** DATA LISTING follows **
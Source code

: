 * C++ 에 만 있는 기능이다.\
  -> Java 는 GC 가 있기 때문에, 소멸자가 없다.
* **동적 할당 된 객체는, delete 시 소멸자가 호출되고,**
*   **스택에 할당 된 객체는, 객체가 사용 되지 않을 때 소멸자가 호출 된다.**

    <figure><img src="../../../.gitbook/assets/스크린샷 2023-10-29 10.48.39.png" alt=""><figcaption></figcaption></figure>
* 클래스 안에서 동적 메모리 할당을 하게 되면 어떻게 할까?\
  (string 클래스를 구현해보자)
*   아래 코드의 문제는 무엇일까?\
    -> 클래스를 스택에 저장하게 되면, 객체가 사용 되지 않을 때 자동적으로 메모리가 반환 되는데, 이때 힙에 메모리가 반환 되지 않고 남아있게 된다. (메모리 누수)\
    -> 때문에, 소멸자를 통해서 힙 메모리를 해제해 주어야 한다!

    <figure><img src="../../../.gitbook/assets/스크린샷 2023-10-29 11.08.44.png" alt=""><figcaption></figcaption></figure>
** End of DATA LISTING **
TASK BRIEF -> Only the lines that contain the string "스크린샷" should be copied from the entries above.

EXERCISE ANSWER ->
    <figure><img src="../../../.gitbook/assets/스크린샷 2023-10-29 10.48.39.png" alt=""><figcaption></figcaption></figure>
    <figure><img src="../../../.gitbook/assets/스크린샷 2023-10-29 11.08.44.png" alt=""><figcaption></figcaption></figure>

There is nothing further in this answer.